Thursday, 29 September 2011

Is the Scalability Principle behind increasing inequality in the UK?

At the Liberal Democrats’ party conference last week, Vince Cable highlighted the growing level of income inequality in the UK. While on average, the economy is growing, the benefits are disproportionately going to those who are already at the top of the ladder.

I thought I would dig into the topic of inequality a little deeper and I found this website with informative data on income and wealth disparity in the UK. It was quite shocking to learn that the poorest 10% of the population have not seen a rise in their average real incomes in the last decade, and two fifths of the real increase in incomes went to the people who were already in the richest 10%.

This trend isn’t just affecting the UK. According to Wikipedia, the Gini coefficient (an econometric measure of income inequality), has been rising since the 1980s in the USA, China, India and Brazil as well as the UK.

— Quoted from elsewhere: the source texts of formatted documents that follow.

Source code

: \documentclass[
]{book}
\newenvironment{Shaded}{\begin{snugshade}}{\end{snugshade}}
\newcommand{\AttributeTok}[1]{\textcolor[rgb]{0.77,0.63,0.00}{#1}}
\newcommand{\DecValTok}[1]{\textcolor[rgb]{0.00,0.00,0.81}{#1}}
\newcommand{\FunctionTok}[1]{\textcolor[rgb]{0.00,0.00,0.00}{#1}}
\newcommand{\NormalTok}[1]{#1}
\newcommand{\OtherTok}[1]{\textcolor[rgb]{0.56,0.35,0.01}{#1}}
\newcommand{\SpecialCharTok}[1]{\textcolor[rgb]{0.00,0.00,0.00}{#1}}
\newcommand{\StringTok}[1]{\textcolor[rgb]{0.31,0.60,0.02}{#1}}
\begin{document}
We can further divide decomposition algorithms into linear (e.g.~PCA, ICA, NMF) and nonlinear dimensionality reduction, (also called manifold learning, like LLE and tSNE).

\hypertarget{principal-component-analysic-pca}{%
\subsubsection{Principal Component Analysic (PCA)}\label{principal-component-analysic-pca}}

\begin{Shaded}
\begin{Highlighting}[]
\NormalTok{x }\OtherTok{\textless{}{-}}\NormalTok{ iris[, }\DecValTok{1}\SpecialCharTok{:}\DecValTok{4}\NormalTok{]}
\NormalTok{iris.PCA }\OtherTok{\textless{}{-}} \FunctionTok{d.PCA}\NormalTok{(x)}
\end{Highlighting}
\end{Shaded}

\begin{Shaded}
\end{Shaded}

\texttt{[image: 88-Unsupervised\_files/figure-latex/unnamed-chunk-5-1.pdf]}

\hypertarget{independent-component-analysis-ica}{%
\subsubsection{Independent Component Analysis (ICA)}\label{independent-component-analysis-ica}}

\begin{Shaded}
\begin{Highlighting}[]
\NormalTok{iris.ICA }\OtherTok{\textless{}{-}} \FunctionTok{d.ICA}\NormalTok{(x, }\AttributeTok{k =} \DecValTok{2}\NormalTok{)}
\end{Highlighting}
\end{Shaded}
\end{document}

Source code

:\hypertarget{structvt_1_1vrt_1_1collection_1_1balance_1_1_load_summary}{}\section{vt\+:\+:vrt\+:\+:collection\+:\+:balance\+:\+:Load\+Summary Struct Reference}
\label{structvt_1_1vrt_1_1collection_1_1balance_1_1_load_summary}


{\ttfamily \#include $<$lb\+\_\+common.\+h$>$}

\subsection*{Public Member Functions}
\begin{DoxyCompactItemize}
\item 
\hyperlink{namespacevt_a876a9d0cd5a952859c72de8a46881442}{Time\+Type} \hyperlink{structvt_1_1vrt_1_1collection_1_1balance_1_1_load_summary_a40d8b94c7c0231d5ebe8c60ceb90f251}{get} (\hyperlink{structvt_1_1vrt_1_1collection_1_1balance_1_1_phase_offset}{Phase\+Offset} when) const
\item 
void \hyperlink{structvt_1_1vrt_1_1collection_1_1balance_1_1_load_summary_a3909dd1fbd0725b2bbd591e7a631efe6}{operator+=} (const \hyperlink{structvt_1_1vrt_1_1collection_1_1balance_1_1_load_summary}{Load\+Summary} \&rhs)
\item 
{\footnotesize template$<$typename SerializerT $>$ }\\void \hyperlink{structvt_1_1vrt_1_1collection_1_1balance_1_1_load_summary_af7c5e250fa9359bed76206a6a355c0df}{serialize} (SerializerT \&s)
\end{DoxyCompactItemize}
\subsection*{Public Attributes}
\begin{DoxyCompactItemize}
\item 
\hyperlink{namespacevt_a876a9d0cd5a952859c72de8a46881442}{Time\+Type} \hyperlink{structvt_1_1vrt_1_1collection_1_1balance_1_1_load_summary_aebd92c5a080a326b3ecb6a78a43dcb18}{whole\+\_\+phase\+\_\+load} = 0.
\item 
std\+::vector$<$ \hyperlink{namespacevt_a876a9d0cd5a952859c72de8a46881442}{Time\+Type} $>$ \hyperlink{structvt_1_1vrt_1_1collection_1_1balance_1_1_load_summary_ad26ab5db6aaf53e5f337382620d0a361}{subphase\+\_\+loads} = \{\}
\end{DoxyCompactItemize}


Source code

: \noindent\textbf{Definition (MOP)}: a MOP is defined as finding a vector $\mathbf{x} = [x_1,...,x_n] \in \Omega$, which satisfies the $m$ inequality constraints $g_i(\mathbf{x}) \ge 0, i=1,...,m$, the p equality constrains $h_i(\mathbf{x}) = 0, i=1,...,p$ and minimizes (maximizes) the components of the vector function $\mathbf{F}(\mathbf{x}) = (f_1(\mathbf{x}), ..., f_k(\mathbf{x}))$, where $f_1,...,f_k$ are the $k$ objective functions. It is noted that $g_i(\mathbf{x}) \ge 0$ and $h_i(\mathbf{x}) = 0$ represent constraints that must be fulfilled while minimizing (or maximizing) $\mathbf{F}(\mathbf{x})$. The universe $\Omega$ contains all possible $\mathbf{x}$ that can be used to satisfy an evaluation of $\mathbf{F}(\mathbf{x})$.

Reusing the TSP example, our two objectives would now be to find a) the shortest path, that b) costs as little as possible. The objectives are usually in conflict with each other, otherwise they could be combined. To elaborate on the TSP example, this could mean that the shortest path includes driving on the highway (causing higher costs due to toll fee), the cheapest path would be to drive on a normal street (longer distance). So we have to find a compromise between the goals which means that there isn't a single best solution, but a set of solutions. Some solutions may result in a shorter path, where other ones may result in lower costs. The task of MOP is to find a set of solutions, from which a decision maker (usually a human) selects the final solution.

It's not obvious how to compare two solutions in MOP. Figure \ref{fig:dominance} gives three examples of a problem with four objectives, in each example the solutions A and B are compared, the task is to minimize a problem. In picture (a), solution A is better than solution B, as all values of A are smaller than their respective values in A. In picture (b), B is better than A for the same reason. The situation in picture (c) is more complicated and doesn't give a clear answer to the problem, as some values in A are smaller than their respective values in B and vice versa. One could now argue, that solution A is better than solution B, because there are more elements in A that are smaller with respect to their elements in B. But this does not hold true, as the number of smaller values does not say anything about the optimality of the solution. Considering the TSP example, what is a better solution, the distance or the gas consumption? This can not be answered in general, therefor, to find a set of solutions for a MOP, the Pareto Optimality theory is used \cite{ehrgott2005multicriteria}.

Why might this be happening?

One contributing factor could be the ‘Scalability Principle’ which I wrote about earlier this year. Scalability is a quality of certain tasks which means once they are performed once they can be replicated (‘scaled up’) millions of times with little marginal cost. A hundred years ago there were relatively few scalable professions. But technological advances in general, and computing in particular, has greatly increased the number of scalable professions. In this sense technology has increased the number of fields with a ‘winner takes all’ reward structure.

We need to think carefully as a society about what level of wealth disparity we are willing to accept. And if we feel things are already too unequal, perhaps we need a new approach towards what we think of as ‘progress?’